What is adaptive thinking in Claude Sonnet 4.6?

Adaptive thinking is a reasoning mode in Claude Sonnet 4.6 that automatically determines how deeply to reason before responding. Simple queries get fast responses; complex multi-step tasks trigger extended internal reasoning chains. It requires no configuration from the user and is enabled by default in Claude.ai and Claude Code for all plan tiers including free.
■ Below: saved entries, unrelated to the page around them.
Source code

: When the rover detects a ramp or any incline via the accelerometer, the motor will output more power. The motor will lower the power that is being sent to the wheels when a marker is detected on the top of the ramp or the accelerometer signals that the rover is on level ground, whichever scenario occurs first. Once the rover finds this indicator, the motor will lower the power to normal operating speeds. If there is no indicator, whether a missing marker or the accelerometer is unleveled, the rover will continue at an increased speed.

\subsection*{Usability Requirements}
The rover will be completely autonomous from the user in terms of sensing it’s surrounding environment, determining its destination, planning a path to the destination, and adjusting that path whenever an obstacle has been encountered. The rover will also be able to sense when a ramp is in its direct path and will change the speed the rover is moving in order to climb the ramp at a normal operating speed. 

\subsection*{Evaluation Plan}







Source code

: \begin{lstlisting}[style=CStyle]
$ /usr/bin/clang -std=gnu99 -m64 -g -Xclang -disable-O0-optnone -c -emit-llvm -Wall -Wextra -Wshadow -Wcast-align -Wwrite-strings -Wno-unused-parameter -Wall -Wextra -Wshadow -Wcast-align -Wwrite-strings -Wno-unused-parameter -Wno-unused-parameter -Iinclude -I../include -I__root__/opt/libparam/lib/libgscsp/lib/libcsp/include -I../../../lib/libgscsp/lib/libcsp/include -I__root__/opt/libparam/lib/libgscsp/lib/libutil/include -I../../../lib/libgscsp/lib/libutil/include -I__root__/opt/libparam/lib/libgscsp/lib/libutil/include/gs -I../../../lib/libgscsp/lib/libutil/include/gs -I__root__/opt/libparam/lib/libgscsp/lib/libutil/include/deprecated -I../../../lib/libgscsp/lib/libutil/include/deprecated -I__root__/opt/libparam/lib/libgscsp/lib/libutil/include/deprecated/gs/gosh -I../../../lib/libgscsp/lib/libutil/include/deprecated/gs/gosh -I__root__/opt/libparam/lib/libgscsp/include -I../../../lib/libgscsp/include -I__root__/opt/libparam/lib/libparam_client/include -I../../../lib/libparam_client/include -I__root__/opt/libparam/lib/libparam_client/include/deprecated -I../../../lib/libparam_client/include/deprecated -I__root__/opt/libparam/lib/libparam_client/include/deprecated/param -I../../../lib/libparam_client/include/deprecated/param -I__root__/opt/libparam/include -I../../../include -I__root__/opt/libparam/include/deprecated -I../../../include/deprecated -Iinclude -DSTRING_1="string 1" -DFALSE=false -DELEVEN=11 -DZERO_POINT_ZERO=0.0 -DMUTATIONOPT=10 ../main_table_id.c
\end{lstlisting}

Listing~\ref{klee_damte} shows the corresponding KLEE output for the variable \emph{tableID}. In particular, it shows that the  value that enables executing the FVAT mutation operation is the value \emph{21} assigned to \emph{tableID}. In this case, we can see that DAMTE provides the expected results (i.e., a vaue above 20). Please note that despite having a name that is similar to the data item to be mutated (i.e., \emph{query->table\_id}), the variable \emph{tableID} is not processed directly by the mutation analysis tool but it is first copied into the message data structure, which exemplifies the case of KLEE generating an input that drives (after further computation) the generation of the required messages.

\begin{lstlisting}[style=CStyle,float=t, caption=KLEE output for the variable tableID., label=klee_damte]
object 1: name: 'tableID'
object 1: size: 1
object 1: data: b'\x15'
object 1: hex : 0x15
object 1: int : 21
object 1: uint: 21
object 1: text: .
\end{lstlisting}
On the API it is enabled via: thinking: { type: 'adaptive' }.

What is Claude Sonnet 4.6's OSWorld score?

Claude Sonnet 4.6 scores 72.5% on OSWorld-Verified, the benchmark for AI computer use across real software tasks in Chrome, LibreOffice, VS Code, and other applications. This is effectively tied with Claude Opus 4.6 (72.7%) and 8 percentage points ahead of GPT-5.3 Codex (64.7%). Enterprise users have reported 94% accuracy on insurance submission intake workflows using Sonnet 4.6's computer use capabilities.

How much does Claude Sonnet 4.6 cost?

Claude Sonnet 4.6 is priced at $3 per million input tokens and $15 per million output tokens via the Anthropic API, unchanged from Sonnet 4.5. The 1 million token context window is included at standard pricing with no surcharge. Claude Sonnet 4.6 is also available as the default model on the free tier of Claude.ai, and on Pro, Max, Team, and Enterprise plans.